Node merging involves two sibling pages next to each other that share the same parent node, and you should also delete an index record on the parent. This may recursively trigger another BTree::MergePages() on the parent level, which is already handled recursively in BTree::HandleMinPageUsage(). The merge may go all the way up to the root, and eventually change the root node PID stored in B-Tree meta page. You don’t have to deal with this either, since we have already handled it for you in BTree::HandleMinPageUsage(). During this recursive deletion and merging process, there should be AT MOST FOUR pages pinned at the same time. (which four pages?)

Task 8: Implement node merging and complete BTree::DeleteSlotOnPage():

Your code is likely to pass the following tests at this point:

RebalancePages() is called when we have an under-utilized page, but it can’t be merged with a sibling page because its page usage will exceed the page size if they are merged. RebalancePages() should try to move records from the page with a higher page usage to the one with a lower page usage, such that both have a page usage no less than BTREE_MIN_PAGE_USAGE (Update:) the resulting pages have a smaller difference of page usages. There are usually many choices of how many tuples to move. Different from SplitPage() which can always succeed, RebalancePages() may fail because the new separator key after the rebalancing may not fit into the parent page (as it might be longer than the old separator key). You should not make a choice such that the new separator key cannot fit into the parent page. Out of all valid choices, you should choose the one that minimizes the page usage difference between the two pages. If there’s no valid choice, you should not change either of the pages and should return false from RebalancePages().
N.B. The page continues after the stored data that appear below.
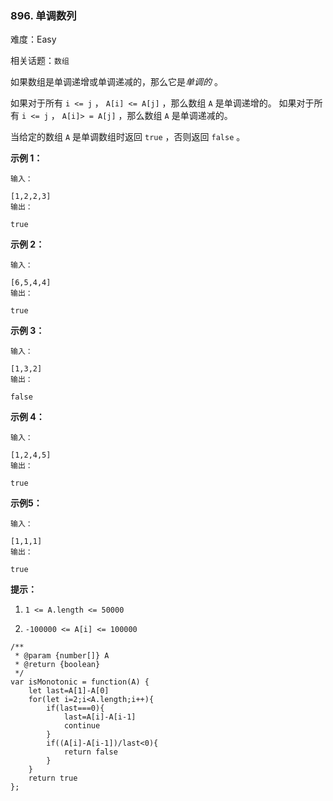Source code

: ### 896. 单调数列

难度：Easy

相关话题：`数组`

如果数组是单调递增或单调递减的，那么它是*单调的* 。



如果对于所有  `i <= j` ， `A[i] <= A[j]` ，那么数组  `A`  是单调递增的。 如果对于所有  `i <= j` ， `A[i]> = A[j]` ，那么数组  `A`  是单调递减的。



当给定的数组  `A` 是单调数组时返回  `true` ，否则返回  `false` 。












**示例 1：** 





```
输入：

[1,2,2,3]
输出：

true

```


**示例 2：** 





```
输入：

[6,5,4,4]
输出：

true

```


**示例 3：** 





```
输入：

[1,3,2]
输出：

false

```


**示例 4：** 





```
输入：

[1,2,4,5]
输出：

true

```


**示例5：** 





```
输入：

[1,1,1]
输出：

true

```






**提示：** 




1.  `1 <= A.length <= 50000` 

2.  `-100000 <= A[i] <= 100000` 






```
/**
 * @param {number[]} A
 * @return {boolean}
 */
var isMonotonic = function(A) {
    let last=A[1]-A[0]
    for(let i=2;i<A.length;i++){
        if(last===0){
            last=A[i]-A[i-1]
            continue
        }
        if((A[i]-A[i-1])/last<0){
            return false
        }
    }
    return true
};



```


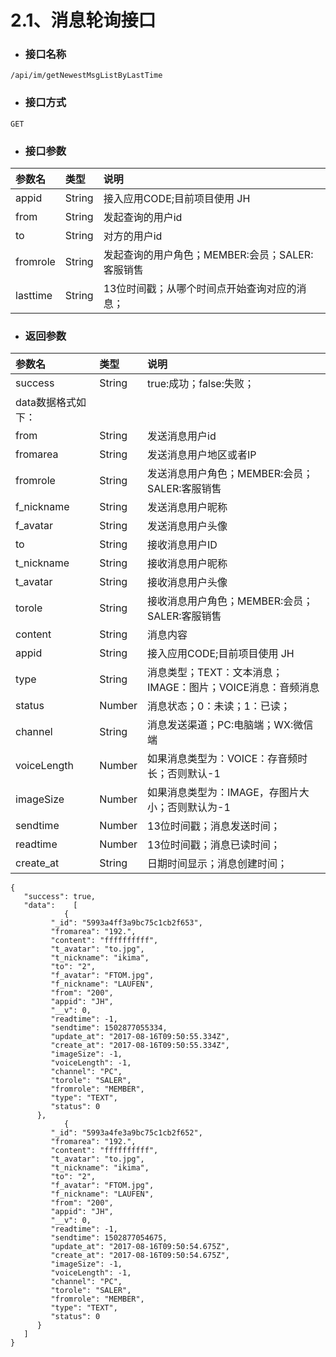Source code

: # 2.1、消息轮询接口

* ### 接口名称

```
/api/im/getNewestMsgListByLastTime
```

* ### 接口方式

```
GET
```

* ### 接口参数

| 参数名 | 类型 | 说明 |
| :--- | :--- | :--- |
| appid | String | 接入应用CODE;目前项目使用 JH |
| from | String | 发起查询的用户id |
| to | String | 对方的用户id |
| fromrole | String | 发起查询的用户角色；MEMBER:会员；SALER:客服销售 |
| lasttime | String | 13位时间戳；从哪个时间点开始查询对应的消息； |

* ### 返回参数

| 参数名 | 类型 | 说明 |
| :--- | :--- | :--- |
| success | String | true:成功；false:失败； |
| data数据格式如下： |  |  |
| from | String | 发送消息用户id |
| fromarea | String | 发送消息用户地区或者IP |
| fromrole | String | 发送消息用户角色；MEMBER:会员；SALER:客服销售 |
| f\_nickname | String | 发送消息用户昵称 |
| f\_avatar | String | 发送消息用户头像 |
| to | String | 接收消息用户ID |
| t\_nickname | String | 接收消息用户昵称 |
| t\_avatar | String | 接收消息用户头像 |
| torole | String | 接收消息用户角色；MEMBER:会员；SALER:客服销售 |
| content | String | 消息内容 |
| appid | String | 接入应用CODE;目前项目使用 JH |
| type | String | 消息类型；TEXT：文本消息；IMAGE：图片；VOICE消息：音频消息 |
| status | Number | 消息状态；0：未读；1：已读； |
| channel | String | 消息发送渠道；PC:电脑端；WX:微信端 |
| voiceLength | Number | 如果消息类型为：VOICE：存音频时长；否则默认-1 |
| imageSize | Number | 如果消息类型为：IMAGE，存图片大小；否则默认为-1 |
| sendtime | Number | 13位时间戳；消息发送时间； |
| readtime | Number | 13位时间戳；消息已读时间； |
| create\_at | String | 日期时间显示；消息创建时间； |

```
{
   "success": true,
   "data":    [
            {
         "_id": "5993a4ff3a9bc75c1cb2f653",
         "fromarea": "192.",
         "content": "ffffffffff",
         "t_avatar": "to.jpg",
         "t_nickname": "ikima",
         "to": "2",
         "f_avatar": "FTOM.jpg",
         "f_nickname": "LAUFEN",
         "from": "200",
         "appid": "JH",
         "__v": 0,
         "readtime": -1,
         "sendtime": 1502877055334,
         "update_at": "2017-08-16T09:50:55.334Z",
         "create_at": "2017-08-16T09:50:55.334Z",
         "imageSize": -1,
         "voiceLength": -1,
         "channel": "PC",
         "torole": "SALER",
         "fromrole": "MEMBER",
         "type": "TEXT",
         "status": 0
      },
            {
         "_id": "5993a4fe3a9bc75c1cb2f652",
         "fromarea": "192.",
         "content": "ffffffffff",
         "t_avatar": "to.jpg",
         "t_nickname": "ikima",
         "to": "2",
         "f_avatar": "FTOM.jpg",
         "f_nickname": "LAUFEN",
         "from": "200",
         "appid": "JH",
         "__v": 0,
         "readtime": -1,
         "sendtime": 1502877054675,
         "update_at": "2017-08-16T09:50:54.675Z",
         "create_at": "2017-08-16T09:50:54.675Z",
         "imageSize": -1,
         "voiceLength": -1,
         "channel": "PC",
         "torole": "SALER",
         "fromrole": "MEMBER",
         "type": "TEXT",
         "status": 0
      }
   ]
}
```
During this rebalancing process, there should be AT MOST THREE pages pinned at the same time. (Which three pages?)

You should also implement VarlenDataPage::ShiftSlots() to help you preallocate invalid slots at the start of the slot array or remove a batch of slots at the start of the slot array. Note if ShiftSlots() is called on an empty page with no slots with n and truncate == false, it is expected to reserve n unoccupied slots on the page although that will temporarily violate the constraint that the left-most slot on the page must be occupied. This is only allowed in this very specific corner case. It is expected that the caller will immediately fill in these slots by calling InsertRecordAt() (and possibly GetMaxSlotId()) before calling any other functions on the page. That said, this corner case never appears in our test cases and should not appear in your implementation of B-Tree rebalancing, because no B-Tree page may ever become completely empty during rebalancing. As a result, whether your code passes the bonus tests does not depend on the correct handling of the corner case.

Task 9: (Bonus, optional): Implement node rebalancing and optimize BTree::DeleteSlotOnPage() with rebalancing logic

Your code is likely to pass the following tests at this point:

2. Write-up requirement

Each individual student needs to submit an independent write-up to UBLearns for the project design, division of implementation responsibility (no more than 1 page in letter size for design and coding responsibility). Please find the due date of the write-up at the beginning of this web page and submit a PDF document to UBLearns by the deadline. Please find a more detailed description of the requirements and a sample for the write-up on UBLearns.